►

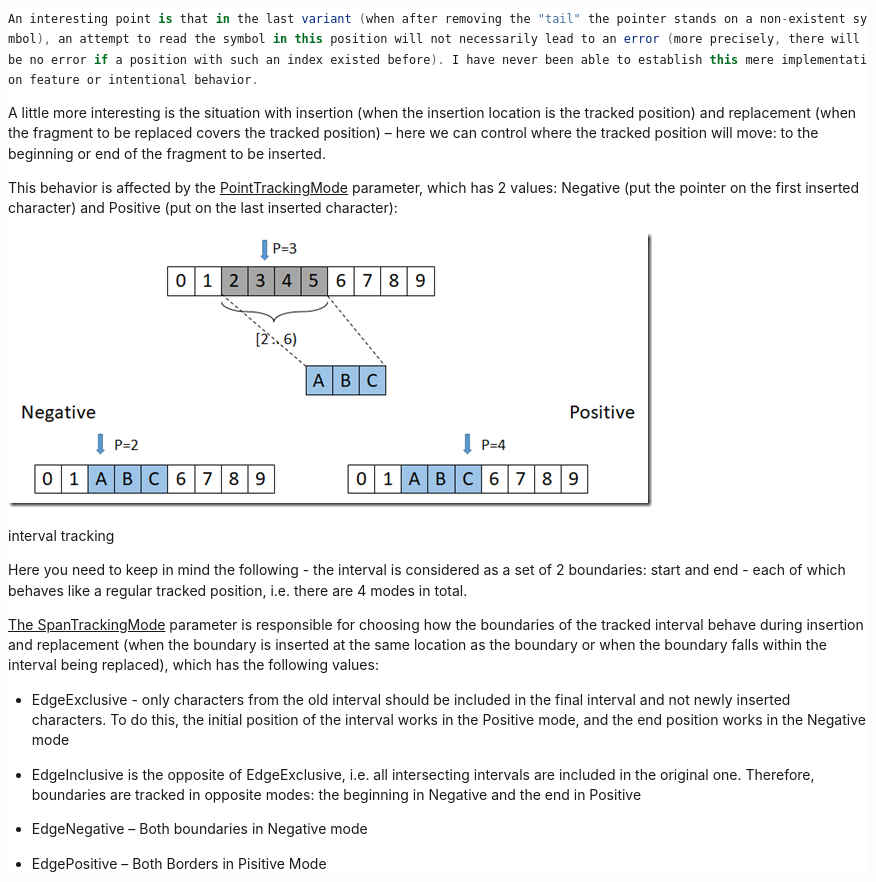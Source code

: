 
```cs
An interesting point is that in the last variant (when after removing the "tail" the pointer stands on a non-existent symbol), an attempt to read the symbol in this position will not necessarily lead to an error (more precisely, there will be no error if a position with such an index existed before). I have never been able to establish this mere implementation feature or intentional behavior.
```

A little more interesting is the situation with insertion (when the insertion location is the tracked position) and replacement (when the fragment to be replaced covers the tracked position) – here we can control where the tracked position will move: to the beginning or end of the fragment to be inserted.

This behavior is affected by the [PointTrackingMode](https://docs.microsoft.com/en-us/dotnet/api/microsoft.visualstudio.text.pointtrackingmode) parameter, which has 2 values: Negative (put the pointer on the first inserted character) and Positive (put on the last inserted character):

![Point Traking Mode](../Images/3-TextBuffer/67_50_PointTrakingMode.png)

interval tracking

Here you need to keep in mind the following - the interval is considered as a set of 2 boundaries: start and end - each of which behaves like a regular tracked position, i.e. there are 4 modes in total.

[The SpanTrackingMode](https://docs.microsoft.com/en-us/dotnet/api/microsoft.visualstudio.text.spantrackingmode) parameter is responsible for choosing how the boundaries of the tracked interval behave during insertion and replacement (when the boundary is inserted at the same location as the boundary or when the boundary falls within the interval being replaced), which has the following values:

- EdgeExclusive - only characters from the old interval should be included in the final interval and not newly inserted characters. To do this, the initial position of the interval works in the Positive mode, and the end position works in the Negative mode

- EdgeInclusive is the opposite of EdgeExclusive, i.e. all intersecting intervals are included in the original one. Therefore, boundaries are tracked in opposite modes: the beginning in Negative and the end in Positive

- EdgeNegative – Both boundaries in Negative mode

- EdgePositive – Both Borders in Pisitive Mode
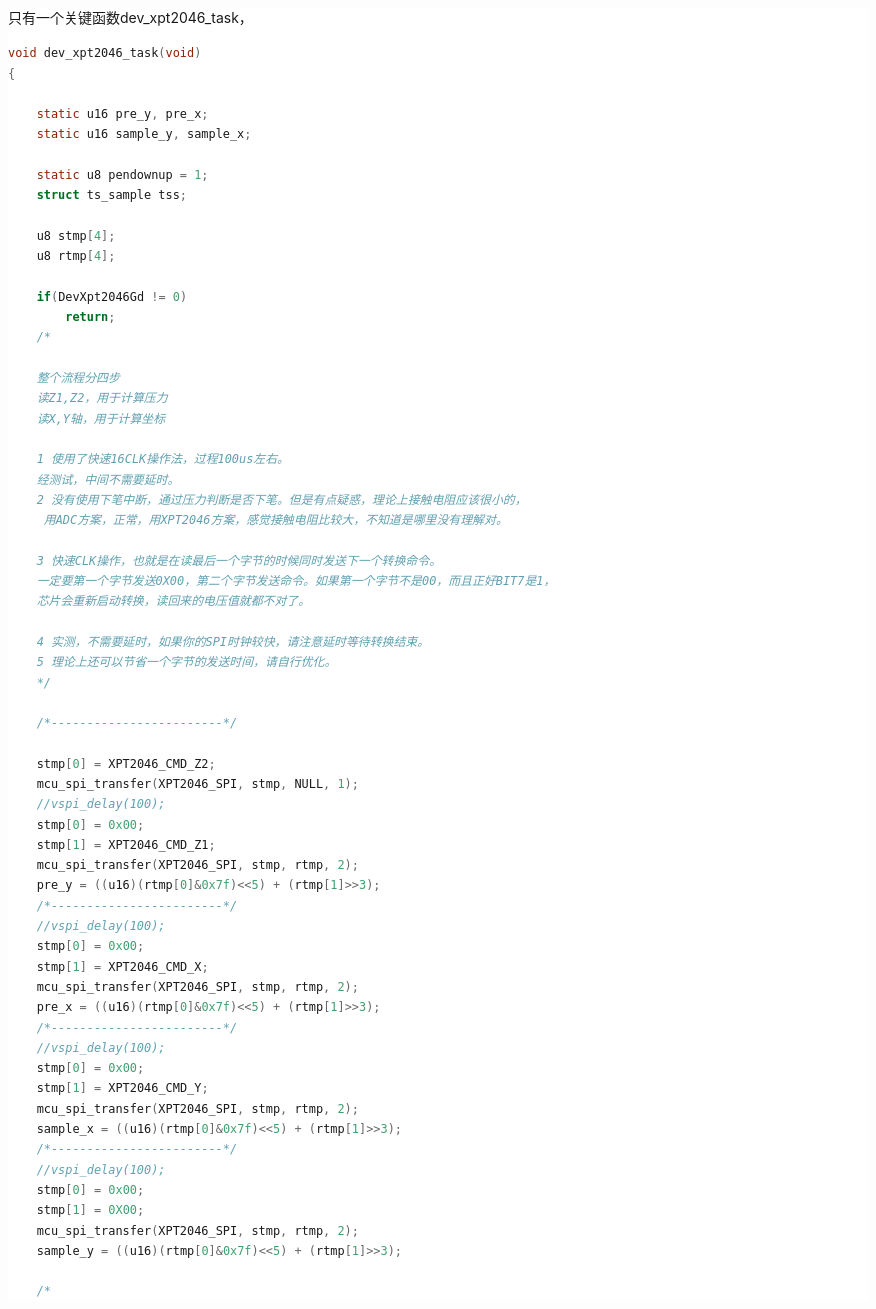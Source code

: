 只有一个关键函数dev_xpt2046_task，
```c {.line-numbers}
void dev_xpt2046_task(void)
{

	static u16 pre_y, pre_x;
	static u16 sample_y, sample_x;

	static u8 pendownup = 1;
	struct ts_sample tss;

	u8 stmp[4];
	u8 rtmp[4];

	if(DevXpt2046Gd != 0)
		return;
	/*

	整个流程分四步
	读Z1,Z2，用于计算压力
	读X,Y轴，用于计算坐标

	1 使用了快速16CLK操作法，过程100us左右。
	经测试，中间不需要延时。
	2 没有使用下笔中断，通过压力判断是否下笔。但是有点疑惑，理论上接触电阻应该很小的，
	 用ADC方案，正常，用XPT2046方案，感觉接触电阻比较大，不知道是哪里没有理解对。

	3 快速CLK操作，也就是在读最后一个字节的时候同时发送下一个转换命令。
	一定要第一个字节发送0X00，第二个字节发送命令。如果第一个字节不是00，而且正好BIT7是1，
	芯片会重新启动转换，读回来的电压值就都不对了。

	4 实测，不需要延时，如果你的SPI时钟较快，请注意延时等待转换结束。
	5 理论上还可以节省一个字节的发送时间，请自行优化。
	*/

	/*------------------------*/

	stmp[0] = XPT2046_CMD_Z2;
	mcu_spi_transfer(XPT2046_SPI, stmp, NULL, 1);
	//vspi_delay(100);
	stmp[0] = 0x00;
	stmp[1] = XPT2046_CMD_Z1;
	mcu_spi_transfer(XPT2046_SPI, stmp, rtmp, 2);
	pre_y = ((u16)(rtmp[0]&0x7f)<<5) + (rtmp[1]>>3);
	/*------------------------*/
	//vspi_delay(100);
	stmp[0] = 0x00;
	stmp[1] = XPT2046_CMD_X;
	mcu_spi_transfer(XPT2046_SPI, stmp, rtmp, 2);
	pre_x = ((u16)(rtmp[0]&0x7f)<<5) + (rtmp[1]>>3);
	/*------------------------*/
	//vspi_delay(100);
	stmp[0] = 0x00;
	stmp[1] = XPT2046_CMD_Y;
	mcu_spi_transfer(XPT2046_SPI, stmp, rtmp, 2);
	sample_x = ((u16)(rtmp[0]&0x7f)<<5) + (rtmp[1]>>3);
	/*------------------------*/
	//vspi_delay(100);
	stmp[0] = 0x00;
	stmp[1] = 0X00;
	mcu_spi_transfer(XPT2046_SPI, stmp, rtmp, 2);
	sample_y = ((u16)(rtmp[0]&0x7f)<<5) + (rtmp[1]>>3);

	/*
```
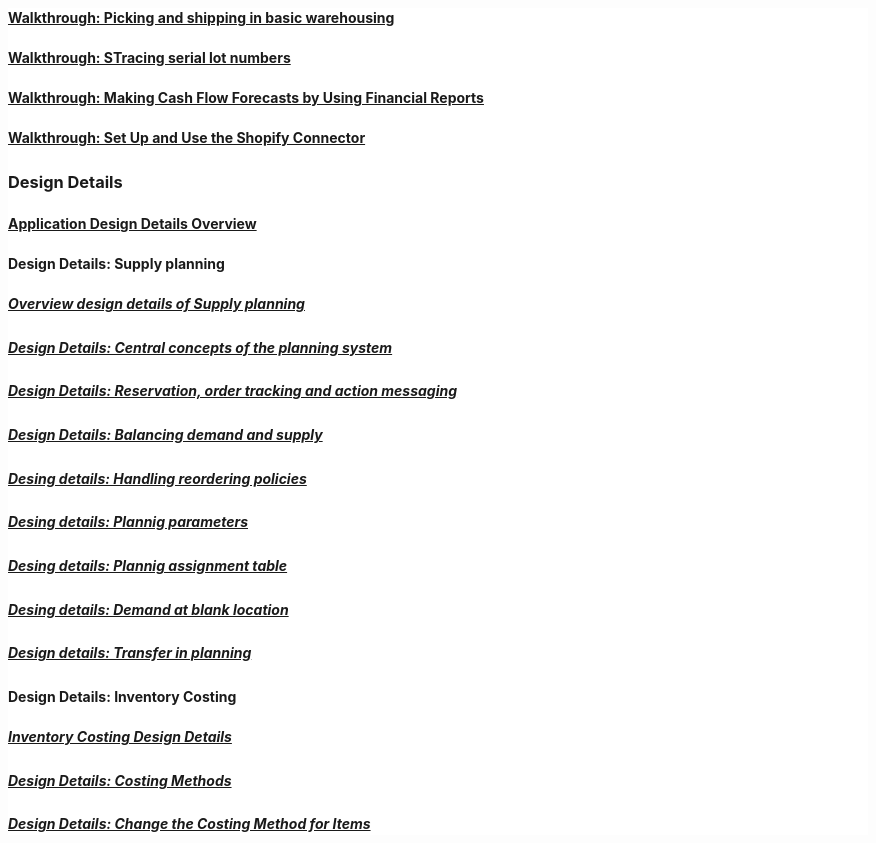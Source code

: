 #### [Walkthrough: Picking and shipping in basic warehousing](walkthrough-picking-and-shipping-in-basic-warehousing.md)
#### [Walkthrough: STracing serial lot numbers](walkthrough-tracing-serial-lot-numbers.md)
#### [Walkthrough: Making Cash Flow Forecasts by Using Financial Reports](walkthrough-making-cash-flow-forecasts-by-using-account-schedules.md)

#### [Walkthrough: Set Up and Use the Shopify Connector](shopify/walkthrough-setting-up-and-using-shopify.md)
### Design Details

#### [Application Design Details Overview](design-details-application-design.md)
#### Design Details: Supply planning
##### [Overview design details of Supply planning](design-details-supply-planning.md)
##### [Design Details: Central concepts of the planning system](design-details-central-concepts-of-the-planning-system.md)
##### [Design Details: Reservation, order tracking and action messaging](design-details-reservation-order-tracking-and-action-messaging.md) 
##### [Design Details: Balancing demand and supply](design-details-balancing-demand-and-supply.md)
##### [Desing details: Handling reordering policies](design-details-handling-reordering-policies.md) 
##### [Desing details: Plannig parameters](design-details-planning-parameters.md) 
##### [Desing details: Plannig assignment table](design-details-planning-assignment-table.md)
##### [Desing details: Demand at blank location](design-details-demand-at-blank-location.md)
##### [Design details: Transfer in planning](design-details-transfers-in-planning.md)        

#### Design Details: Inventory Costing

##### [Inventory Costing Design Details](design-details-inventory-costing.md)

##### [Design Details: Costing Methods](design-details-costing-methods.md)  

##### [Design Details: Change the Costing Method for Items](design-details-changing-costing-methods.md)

◄

▶ DIRECTIONS
Exclude the pictures. Write out the remaining data exactly.

▶ PROBLEM SOLUTION
Source code

: 
```cs
An interesting point is that in the last variant (when after removing the "tail" the pointer stands on a non-existent symbol), an attempt to read the symbol in this position will not necessarily lead to an error (more precisely, there will be no error if a position with such an index existed before). I have never been able to establish this mere implementation feature or intentional behavior.
```

A little more interesting is the situation with insertion (when the insertion location is the tracked position) and replacement (when the fragment to be replaced covers the tracked position) – here we can control where the tracked position will move: to the beginning or end of the fragment to be inserted.

This behavior is affected by the [PointTrackingMode](https://docs.microsoft.com/en-us/dotnet/api/microsoft.visualstudio.text.pointtrackingmode) parameter, which has 2 values: Negative (put the pointer on the first inserted character) and Positive (put on the last inserted character):

![Point Traking Mode](../Images/3-TextBuffer/67_50_PointTrakingMode.png)

interval tracking

Here you need to keep in mind the following - the interval is considered as a set of 2 boundaries: start and end - each of which behaves like a regular tracked position, i.e. there are 4 modes in total.

[The SpanTrackingMode](https://docs.microsoft.com/en-us/dotnet/api/microsoft.visualstudio.text.spantrackingmode) parameter is responsible for choosing how the boundaries of the tracked interval behave during insertion and replacement (when the boundary is inserted at the same location as the boundary or when the boundary falls within the interval being replaced), which has the following values:

- EdgeExclusive - only characters from the old interval should be included in the final interval and not newly inserted characters. To do this, the initial position of the interval works in the Positive mode, and the end position works in the Negative mode

- EdgeInclusive is the opposite of EdgeExclusive, i.e. all intersecting intervals are included in the original one. Therefore, boundaries are tracked in opposite modes: the beginning in Negative and the end in Positive

- EdgeNegative – Both boundaries in Negative mode

- EdgePositive – Both Borders in Pisitive Mode
Source code

: 只有一个关键函数dev_xpt2046_task，
```c {.line-numbers}
void dev_xpt2046_task(void)
{

	static u16 pre_y, pre_x;
	static u16 sample_y, sample_x;

	static u8 pendownup = 1;
	struct ts_sample tss;

	u8 stmp[4];
	u8 rtmp[4];

	if(DevXpt2046Gd != 0)
		return;
	/*

	整个流程分四步
	读Z1,Z2，用于计算压力
	读X,Y轴，用于计算坐标

	1 使用了快速16CLK操作法，过程100us左右。
	经测试，中间不需要延时。
	2 没有使用下笔中断，通过压力判断是否下笔。但是有点疑惑，理论上接触电阻应该很小的，
	 用ADC方案，正常，用XPT2046方案，感觉接触电阻比较大，不知道是哪里没有理解对。

	3 快速CLK操作，也就是在读最后一个字节的时候同时发送下一个转换命令。
	一定要第一个字节发送0X00，第二个字节发送命令。如果第一个字节不是00，而且正好BIT7是1，
	芯片会重新启动转换，读回来的电压值就都不对了。

	4 实测，不需要延时，如果你的SPI时钟较快，请注意延时等待转换结束。
	5 理论上还可以节省一个字节的发送时间，请自行优化。
	*/

	/*------------------------*/

	stmp[0] = XPT2046_CMD_Z2;
	mcu_spi_transfer(XPT2046_SPI, stmp, NULL, 1);
	//vspi_delay(100);
	stmp[0] = 0x00;
	stmp[1] = XPT2046_CMD_Z1;
	mcu_spi_transfer(XPT2046_SPI, stmp, rtmp, 2);
	pre_y = ((u16)(rtmp[0]&0x7f)<<5) + (rtmp[1]>>3);
	/*------------------------*/
	//vspi_delay(100);
	stmp[0] = 0x00;
	stmp[1] = XPT2046_CMD_X;
	mcu_spi_transfer(XPT2046_SPI, stmp, rtmp, 2);
	pre_x = ((u16)(rtmp[0]&0x7f)<<5) + (rtmp[1]>>3);
	/*------------------------*/
	//vspi_delay(100);
	stmp[0] = 0x00;
	stmp[1] = XPT2046_CMD_Y;
	mcu_spi_transfer(XPT2046_SPI, stmp, rtmp, 2);
	sample_x = ((u16)(rtmp[0]&0x7f)<<5) + (rtmp[1]>>3);
	/*------------------------*/
	//vspi_delay(100);
	stmp[0] = 0x00;
	stmp[1] = 0X00;
	mcu_spi_transfer(XPT2046_SPI, stmp, rtmp, 2);
	sample_y = ((u16)(rtmp[0]&0x7f)<<5) + (rtmp[1]>>3);

	/*
```
Source code

: #### [Walkthrough: Picking and shipping in basic warehousing](walkthrough-picking-and-shipping-in-basic-warehousing.md)
#### [Walkthrough: STracing serial lot numbers](walkthrough-tracing-serial-lot-numbers.md)
#### [Walkthrough: Making Cash Flow Forecasts by Using Financial Reports](walkthrough-making-cash-flow-forecasts-by-using-account-schedules.md)

#### [Walkthrough: Set Up and Use the Shopify Connector](shopify/walkthrough-setting-up-and-using-shopify.md)
### Design Details

#### [Application Design Details Overview](design-details-application-design.md)
#### Design Details: Supply planning
##### [Overview design details of Supply planning](design-details-supply-planning.md)
##### [Design Details: Central concepts of the planning system](design-details-central-concepts-of-the-planning-system.md)
##### [Design Details: Reservation, order tracking and action messaging](design-details-reservation-order-tracking-and-action-messaging.md) 
##### [Design Details: Balancing demand and supply](design-details-balancing-demand-and-supply.md)
##### [Desing details: Handling reordering policies](design-details-handling-reordering-policies.md) 
##### [Desing details: Plannig parameters](design-details-planning-parameters.md) 
##### [Desing details: Plannig assignment table](design-details-planning-assignment-table.md)
##### [Desing details: Demand at blank location](design-details-demand-at-blank-location.md)
##### [Design details: Transfer in planning](design-details-transfers-in-planning.md)        

#### Design Details: Inventory Costing

##### [Inventory Costing Design Details](design-details-inventory-costing.md)

##### [Design Details: Costing Methods](design-details-costing-methods.md)  

##### [Design Details: Change the Costing Method for Items](design-details-changing-costing-methods.md)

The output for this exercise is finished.